From a deep squat position, use your entire body to leap forward as far as you can. Ideally, land on both feet at the same time, and control momentum so that you retain balance and don’t need to modify your position before the next jump. This allows seamless reps. Start with your arms slightly bend and behind you; swing them forward as you jump for a boost.
Perform 5 to 8 jumps per set.
Place a sturdy box in front of you. Lower into a squat-like position, then leap vertically, driving your hips forward to land on the box. Jump back down absorbing the shock by allowing the legs to bend down toward a squat again. (If you have any knee problems, just step down one leg at a time.)
Tip: Start with your toes only a few inches from the box. This way, assuming it does not have any sort of lip—and it shouldn’t—you can focus entirely on jumping vertically. Oh, and don’t ignore your arms. Utilize them to help propel you upward.
Perform reps of 3 to 8 per sets. Start with one third of your height (that’s a 24-inch box if you’re 6-feet tall), then progress one inch at a time.
Which Do I Try? Any of these exercise can be combined with one another. To start, pick just three exercises and perform each for about five sets. 15 all-out sets is plenty of training volume for a power session. Switch out one exercise each time to keep things fresh.

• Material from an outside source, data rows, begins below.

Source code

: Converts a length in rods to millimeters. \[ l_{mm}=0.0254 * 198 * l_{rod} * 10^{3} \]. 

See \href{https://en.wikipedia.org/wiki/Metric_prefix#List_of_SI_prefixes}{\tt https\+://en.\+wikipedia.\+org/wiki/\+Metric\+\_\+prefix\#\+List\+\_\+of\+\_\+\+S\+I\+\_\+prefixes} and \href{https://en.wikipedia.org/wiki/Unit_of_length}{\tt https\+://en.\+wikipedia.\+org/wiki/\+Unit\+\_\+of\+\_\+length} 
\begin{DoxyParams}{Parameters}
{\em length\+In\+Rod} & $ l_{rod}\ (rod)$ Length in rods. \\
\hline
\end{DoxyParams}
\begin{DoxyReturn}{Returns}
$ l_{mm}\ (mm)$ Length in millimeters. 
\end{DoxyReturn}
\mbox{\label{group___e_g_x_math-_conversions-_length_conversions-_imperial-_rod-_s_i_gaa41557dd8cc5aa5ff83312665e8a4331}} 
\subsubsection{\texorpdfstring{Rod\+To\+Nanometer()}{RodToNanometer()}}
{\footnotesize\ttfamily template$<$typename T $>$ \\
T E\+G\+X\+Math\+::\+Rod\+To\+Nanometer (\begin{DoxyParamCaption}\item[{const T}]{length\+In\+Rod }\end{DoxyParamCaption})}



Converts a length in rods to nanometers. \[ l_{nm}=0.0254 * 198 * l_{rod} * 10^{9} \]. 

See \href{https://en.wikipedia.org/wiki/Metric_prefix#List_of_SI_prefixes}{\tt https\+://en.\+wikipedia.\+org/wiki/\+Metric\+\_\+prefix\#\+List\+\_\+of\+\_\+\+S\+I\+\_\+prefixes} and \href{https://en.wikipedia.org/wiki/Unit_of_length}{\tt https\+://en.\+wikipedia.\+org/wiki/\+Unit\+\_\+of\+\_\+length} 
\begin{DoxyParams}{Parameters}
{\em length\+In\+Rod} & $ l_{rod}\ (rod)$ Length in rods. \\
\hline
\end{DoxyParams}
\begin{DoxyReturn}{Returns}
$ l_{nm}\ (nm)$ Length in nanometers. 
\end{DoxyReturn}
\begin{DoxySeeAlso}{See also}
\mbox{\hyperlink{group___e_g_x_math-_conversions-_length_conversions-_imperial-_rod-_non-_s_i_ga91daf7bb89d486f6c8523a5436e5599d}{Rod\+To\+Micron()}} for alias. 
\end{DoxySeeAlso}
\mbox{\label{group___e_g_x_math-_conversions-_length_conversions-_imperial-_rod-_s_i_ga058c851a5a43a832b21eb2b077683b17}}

How Often Should I? Power workouts are extremely taxing. They may not necessarily make you feel as pumped up or as sore as traditional resistance training—although they certainly can, especially among newbies. Either way, your body will experience fatigue in other ways and recovery cannot be rushed. Power sets demand long rests of (2-5 minutes) and power workouts do too; aim for one every 1-2 weeks, depending on how much power is demanded by your other training.
Anything Else? Every workout should include time for a proper warm-up and cool-down. When training for power and speed, this is even more crucial. There is a heightened risk of injury for those who neglect to prepare for this manner of training. Warm up with moderate, steady state cardio for a minimum of 5 minutes, then spend at least as long on dynamic stretches that reflect the exercises you’re about to perform. Reverse this process after your session to cool down.